── Dataset records

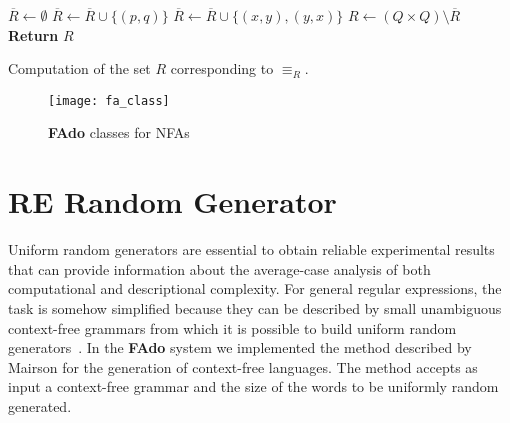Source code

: \documentclass{llncs}
\newcommand{\FAdo}{{\bf FAdo}\xspace}
\newcommand{\nfas}{NFAs\xspace}
\newcommand{\re}{RE\xspace}
\newcommand{\Alphabet}{\Sigma}
\newcommand{\letter}{\sigma}
\begin{document}
{\small \vspace{-0.3cm}\begin{algorithm}[H]
 \begin{algorithmic}[]
    \STATE $\overline{R} \leftarrow \emptyset$
    \STATE $\overline{R} \leftarrow \overline{R} \cup \{(p,q)\}$
    \ENDIF
    \ENDFOR
    \WHILE{$\exists (x,y) \not\in \overline{R} \colon \exists{\letter\in\Alphabet}\colon\exists{
      z\in\delta(x,\letter)}\colon\forall{w \in\delta(y, \letter)}\colon z
      \overline{R} w$}
    \STATE $\overline{R} \leftarrow \overline{R} \cup \{(x,y),(y,x)\}$
    \ENDWHILE
    \STATE $R \leftarrow (Q\times Q)\setminus \overline{R}$
    \STATE \textbf{Return} $R$
  \end{algorithmic}
  \caption{Computation of the set $R$ corresponding to $\equiv_R$.}\label{alg:equiv}
\end{algorithm}}

\begin{figure}
\begin{center}
  \texttt{[image: fa\_class]}
\end{center}
\caption{\FAdo classes for \nfas}
\label{fig:faclass}
\vspace{-1cm}
\end{figure}
\section{\re Random Generator}
\label{sec:radom}
Uniform random generators are essential to obtain reliable
experimental results that can provide information about the
average-case analysis of both computational and descriptional
complexity.  For general regular expressions, the task is somehow
simplified because they can be described by small unambiguous
context-free grammars from which it is possible to build uniform
random
generators~\cite{mairson94:_gener}. In the \FAdo system we implemented the method described by Mairson
\cite{mairson94:_gener} for the generation of context-free
languages. The method accepts as input a context-free grammar and the
size of the words to be uniformly random generated.
\end{document}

────

_Try it_. Please reproduce the closing stretch of the records, from the line with "task is somehow" through the last line, exactly as it stands.

_Finished exercise_.
complexity.  For general regular expressions, the task is somehow
simplified because they can be described by small unambiguous
context-free grammars from which it is possible to build uniform
random
generators~\cite{mairson94:_gener}. In the \FAdo system we implemented the method described by Mairson
\cite{mairson94:_gener} for the generation of context-free
languages. The method accepts as input a context-free grammar and the
size of the words to be uniformly random generated.
\end{document}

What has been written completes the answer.